心理学などの科学研究の例を紹介しながら、人の外見的な印象や魅力が顔や身体のどのような特徴によるものか、また、心や脳の仕組みによってどのように感じられるのかについて、専門家である川畑秀明氏(慶應義塾大学文学部心理学准教授)が明らかにしていくコラムです。
今回は、職業と外見の関係についてです。2回に分けてお話しします。
私は大学で、教員・研究者として働いています。皆さんは研究者というと、どのようなイメージをもっていますか? 知的で真面目で偏屈で...そのような内面(パーソナリティ)を有していると思われるでしょうか。
では、外見はどうでしょう。映画では、ハリソン・フォード演じるインディー・ジョーンズや、トム・ハンクス演じる『ダ・ヴィンチ・コード』のラングドン教授など、大学の研究者のファッションと言えば、ツイードのジャケットにジーンズ。

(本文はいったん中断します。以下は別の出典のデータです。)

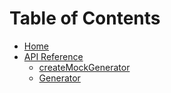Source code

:# Table of Contents

* [Home](../README.md)
* [API Reference](api-reference/README.md)
  * [createMockGenerator](api-reference/create-mock-generator.md)
  * [Generator](api-reference/generator.md)
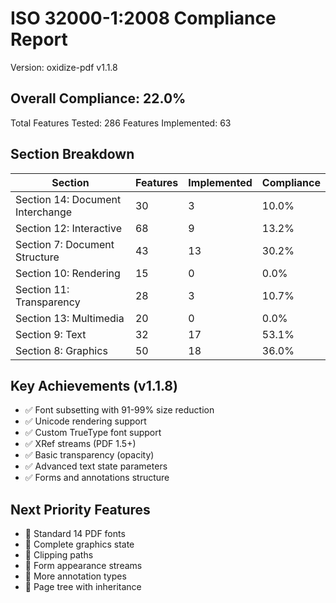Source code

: # ISO 32000-1:2008 Compliance Report

Version: oxidize-pdf v1.1.8

## Overall Compliance: 22.0%

Total Features Tested: 286
Features Implemented: 63

## Section Breakdown

| Section | Features | Implemented | Compliance |
|---------|----------|-------------|------------|
| Section 14: Document Interchange | 30 | 3 | 10.0% |
| Section 12: Interactive | 68 | 9 | 13.2% |
| Section 7: Document Structure | 43 | 13 | 30.2% |
| Section 10: Rendering | 15 | 0 | 0.0% |
| Section 11: Transparency | 28 | 3 | 10.7% |
| Section 13: Multimedia | 20 | 0 | 0.0% |
| Section 9: Text | 32 | 17 | 53.1% |
| Section 8: Graphics | 50 | 18 | 36.0% |

## Key Achievements (v1.1.8)

- ✅ Font subsetting with 91-99% size reduction
- ✅ Unicode rendering support
- ✅ Custom TrueType font support
- ✅ XRef streams (PDF 1.5+)
- ✅ Basic transparency (opacity)
- ✅ Advanced text state parameters
- ✅ Forms and annotations structure

## Next Priority Features

- 🔲 Standard 14 PDF fonts
- 🔲 Complete graphics state
- 🔲 Clipping paths
- 🔲 Form appearance streams
- 🔲 More annotation types
- 🔲 Page tree with inheritance
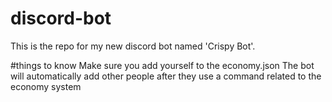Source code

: # discord-bot
This is the repo for my new discord bot named 'Crispy Bot'.


#things to know
Make sure you add yourself to the economy.json
The bot will automatically add other people after they use a command related to the economy system
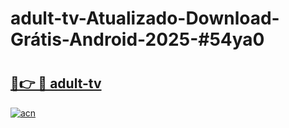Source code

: # adult-tv-Atualizado-Download-Grátis-Android-2025-#54ya0

# <h2><a href="https://ainizakaria.my?title=adult-tv&ref=24M">🔗👉 🔴 adult-tv</a></h2>

[![acn](https://github.com/user-attachments/assets/0f9c940e-d8b0-45ae-aac7-cd30a18b3e1c)](https://ainizakaria.my?title=adult-tv&ref=24M)

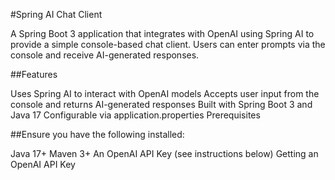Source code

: #Spring AI Chat Client

A Spring Boot 3 application that integrates with OpenAI using Spring AI to provide a simple console-based chat client.
Users can enter prompts via the console and receive AI-generated responses.

##Features

Uses Spring AI to interact with OpenAI models
Accepts user input from the console and returns AI-generated responses
Built with Spring Boot 3 and Java 17
Configurable via application.properties
Prerequisites

##Ensure you have the following installed:

Java 17+
Maven 3+
An OpenAI API Key (see instructions below)
Getting an OpenAI API Key
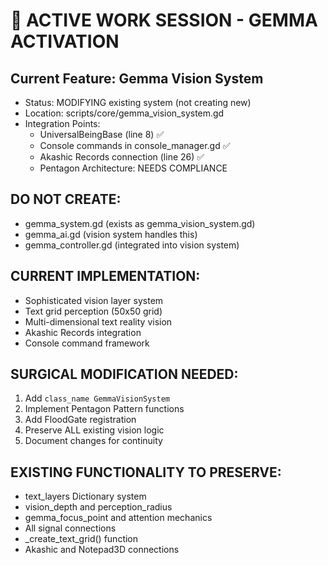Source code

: # 🤖 ACTIVE WORK SESSION - GEMMA ACTIVATION
## Current Feature: Gemma Vision System
- Status: MODIFYING existing system (not creating new)  
- Location: scripts/core/gemma_vision_system.gd
- Integration Points:
  - UniversalBeingBase (line 8) ✅
  - Console commands in console_manager.gd ✅  
  - Akashic Records connection (line 26) ✅
  - Pentagon Architecture: NEEDS COMPLIANCE

## DO NOT CREATE:
- gemma_system.gd (exists as gemma_vision_system.gd)
- gemma_ai.gd (vision system handles this)
- gemma_controller.gd (integrated into vision system)

## CURRENT IMPLEMENTATION:
- Sophisticated vision layer system
- Text grid perception (50x50 grid)
- Multi-dimensional text reality vision
- Akashic Records integration
- Console command framework

## SURGICAL MODIFICATION NEEDED:
1. Add `class_name GemmaVisionSystem`
2. Implement Pentagon Pattern functions  
3. Add FloodGate registration
4. Preserve ALL existing vision logic
5. Document changes for continuity

## EXISTING FUNCTIONALITY TO PRESERVE:
- text_layers Dictionary system
- vision_depth and perception_radius
- gemma_focus_point and attention mechanics
- All signal connections
- _create_text_grid() function
- Akashic and Notepad3D connections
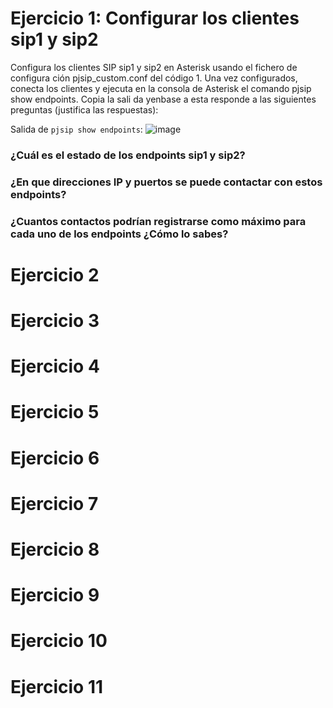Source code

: # Ejercicio 1: Configurar los clientes sip1 y sip2

Configura los clientes SIP sip1 y sip2 en Asterisk usando el fichero de configura
ción pjsip_custom.conf del código 1. Una vez configurados, conecta los clientes y
 ejecuta en la consola de Asterisk el comando pjsip show endpoints. Copia la sali
da yenbase a esta responde a las siguientes preguntas (justifica las respuestas):

Salida de `pjsip show endpoints`:
![image](https://github.com/user-attachments/assets/70598723-0d30-4471-a50f-42ec4327e8e8)

### ¿Cuál es el estado de los endpoints sip1 y sip2?


### ¿En que direcciones IP y puertos se puede contactar con estos endpoints?

### ¿Cuantos contactos podrían registrarse como máximo para cada uno de los endpoints ¿Cómo lo sabes?

# Ejercicio 2
# Ejercicio 3
# Ejercicio 4
# Ejercicio 5
# Ejercicio 6
# Ejercicio 7
# Ejercicio 8
# Ejercicio 9
# Ejercicio 10
# Ejercicio 11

エレガントなイメージはないかもしれません。
私は普段、スーツを着て仕事をしていますが、大学にはいろいろな服装の人がいます。ジーンズにTシャツの人も少なくないですし、どのような服装でも研究者としての仕事に差しさわりはありません。外見で個人の能力が評価されてはならないし、それは研究者に限らず、どのような職種においても「基本的に」当てはまります。
しかし、私たちは、ある特定の職業に就く人物に対するイメージを持っています。例えば、銀行や保険会社のような金融機関で働く人は、真面目で固く、外見にもそのことが伺えるであろうと私たちは思い込んでいます。そうした固定観念が、内面にも外見にも「こうあるべき」という要求を引き起こすのです。その職業の人物らしさを「職業プロトタイプ」と呼ぶことがあります。